We must confront IS, not because we hate them, but because we love those who are in the firing line.

Certainly, Christian reflection on vengeance, violence and hatred (and love!) should feed into our thinking about what the right response to IS looks like. But the result of such thinking does not push us to pacifism. Engaging with IS need not be about hatred at all, but about love. It is one thing for people to say “love your enemy,” as though acting against IS must be viewed as contrary to love. But what does it mean to love those who are left at the mercy of IS if the world does not intervene? What kind of false piety is it that would say to them, “although we could intervene to protect you, our love for those who are about to cut off your heads prevents us from doing so. PTL.” If I were more of a mocking person (I am sometimes, but this is too serious to engage in such triviality), there would be an exposed target in the attitude that calls on men, women and children to lie down and die so that we can keep our halo untarnished. We must confront IS, not because we hate them, but because we love those who are in the firing line.

Pacifism in the hard cases

February 24, 2015
From the cover of his memoir "Hannah's Child"

From the cover of Hauerwas’s memoir “Hannah’s Child”

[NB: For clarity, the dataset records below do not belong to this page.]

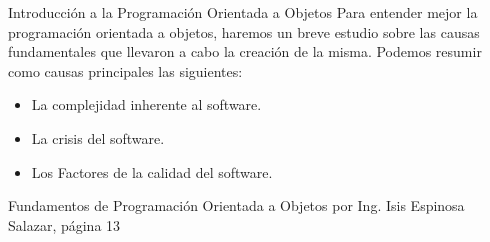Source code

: \begin{frame}{Introducción a la Programación Orientada a Objetos}
\justifying
Para entender mejor la programación orientada a objetos, haremos un breve estudio sobre las causas fundamentales que llevaron a cabo la creación de la misma. Podemos resumir como causas principales las siguientes:

\begin{itemize}
\item La complejidad inherente al software.
\item La crisis del software.
\item Los Factores de la calidad del software.
\end{itemize}


{\tiny Fundamentos de Programación Orientada a Objetos por Ing. Isis Espinosa Salazar, página 13}
\end{frame}
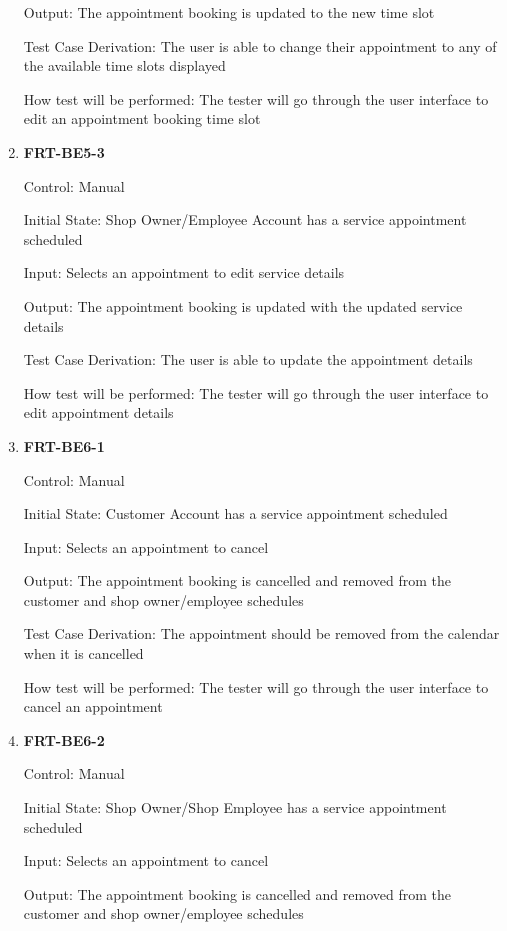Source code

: \documentclass[12pt, titlepage]{article}
\begin{document}
\begin{enumerate}
	      Output: The appointment booking is updated to the new time slot

	      Test Case Derivation: The user is able to change their appointment to any of the available time
	      slots displayed

	      How test will be performed: The tester will go through the user interface to edit an appointment
	      booking time slot

	\item \textbf{FRT-BE5-3}

	      Control: Manual

	      Initial State: Shop Owner/Employee Account has a service appointment scheduled

	      Input: Selects an appointment to edit service details

	      Output: The appointment booking is updated with the updated service details

	      Test Case Derivation: The user is able to update the appointment details

	      How test will be performed: The tester will go through the user interface to edit appointment
	      details

	\item \textbf{FRT-BE6-1}

	      Control: Manual

	      Initial State: Customer Account has a service appointment scheduled

	      Input: Selects an appointment to cancel

	      Output: The appointment booking is cancelled and removed from the customer and shop owner/employee
	      schedules

	      Test Case Derivation: The appointment should be removed from the calendar when it is cancelled

	      How test will be performed: The tester will go through the user interface to cancel an appointment

	\item \textbf{FRT-BE6-2}

	      Control: Manual

	      Initial State: Shop Owner/Shop Employee has a service appointment scheduled

	      Input: Selects an appointment to cancel

	      Output: The appointment booking is cancelled and removed from the customer and shop owner/employee
	      schedules


\end{enumerate}
\end{document}
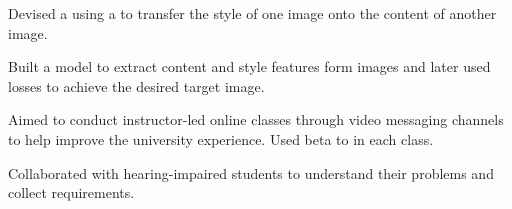\documentclass[]{rinkal_resume}
\begin{document}
 
\vspace{2pt}
\begin{tightemize}
\item Devised a  using a  to transfer the style of one image onto the content of another image.
\item Built a model to extract content and style features form images and later used losses to achieve the desired target image.
\end{tightemize}
\sectionsep

 
\vspace{2pt}
\begin{tightemize}
\item Aimed to conduct instructor-led online classes  through video messaging channels to help improve the university experience. Used beta to  in each class.
\item Collaborated with hearing-impaired students to understand their problems and collect requirements.
\end{tightemize}
\end{document}

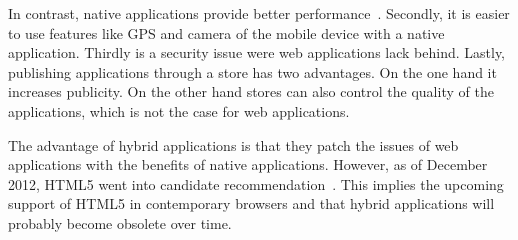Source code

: \documentclass[a4paper]{artikel3}
\begin{document}
In contrast, native applications provide better performance~\cite{Accenture2012}.
Secondly, it is easier to use features like GPS and camera of the mobile device with a native application.
Thirdly is a security issue were web applications lack behind.
Lastly, publishing applications through a store has two advantages.
On the one hand it increases publicity.
On the other hand stores can also control the quality of the applications, which is not the case for web applications.

The advantage of hybrid applications is that they patch the issues of web applications with the benefits of native applications.
However, as of December 2012, HTML5 went into candidate recommendation~\cite{Jacobs2012}.
This implies the upcoming support of HTML5 in contemporary browsers and that hybrid applications will probably become obsolete over time.

%
%
\end{document}
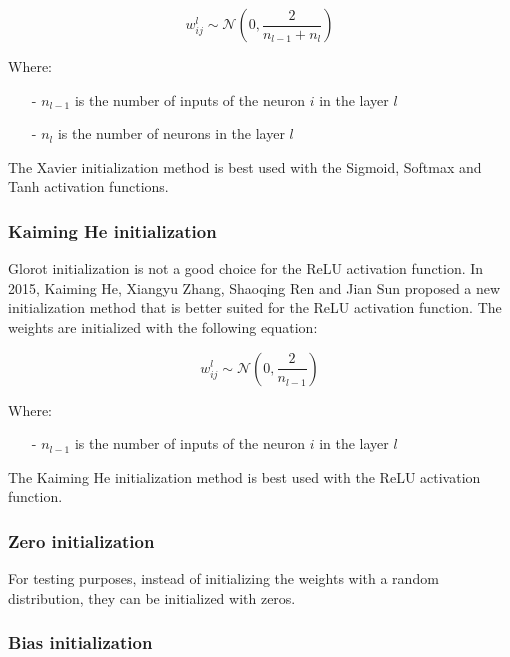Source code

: \begin{equation}
    \label{eq:glorot}
    w_{ij}^l \sim \mathcal{N}\left(0, \frac{2}{n_{l-1} + n_l}\right)
\end{equation}

\noindent
Where:

\begin{itemize}
    \item[-] $n_{l-1}$ is the number of inputs of the neuron $i$ in the layer $l$
    \item[-] $n_l$ is the number of neurons in the layer $l$
\end{itemize}

The Xavier initialization method is best used with the Sigmoid, Softmax and Tanh activation functions.


\subsubsection{Kaiming He initialization}

Glorot initialization is not a good choice for the ReLU activation function. In 2015, Kaiming He, Xiangyu Zhang,
Shaoqing Ren and Jian Sun proposed a new initialization method \cite{he} that is better suited for the ReLU
activation function. The weights are initialized with the following equation:

\begin{equation}
    \label{eq:he}
    w_{ij}^l \sim \mathcal{N}\left(0, \frac{2}{n_{l-1}}\right)
\end{equation}

\noindent
Where:

\begin{itemize}
    \item[-] $n_{l-1}$ is the number of inputs of the neuron $i$ in the layer $l$
\end{itemize}

The Kaiming He initialization method is best used with the ReLU activation function.

\subsubsection{Zero initialization}

For testing purposes, instead of initializing the weights with a random distribution, they can be initialized
with zeros.

\subsubsection{Bias initialization}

I received an emphatic response, pro and con, to my last blog post about war and the justified use of violence. Of all the negative comments, the following, from my Irish Presbyterian friend Kevin, was best:

I feel this post badly mis-represents Hauerwas. It certainly does not engage with Christological non-violence in terms that proponents could recognise. For one thing, the claim that pacifism is secretly pragmatic is somewhat undercut by reference to one of Hauerwas’ most famous aphorisms:

“Christians are not nonviolent because we believe our nonviolence is a strategy to rid the world of war, but rather because faithful followers of Christ in a world of war cannot imagine being anything else than nonviolent.”

I used to ask Christians who present the argument as you have the following question:

If Just War Theory is the appropriate Biblical pattern for Christian living, then what war that has been fought satisfied the criteria?

But in the midst of the never-ending War on Terror, I realise the question that needs to be asked is:

What war fails to satisfy Just War criteria?

The former President of Yemen spent last night hiding in the back of a food truck after a drone attack he got caught up in killed three people. The conversation that American Christians has about who they are allowed to kill in the name of God appears absurd to your Christians brothers and sisters elsewhere in the world.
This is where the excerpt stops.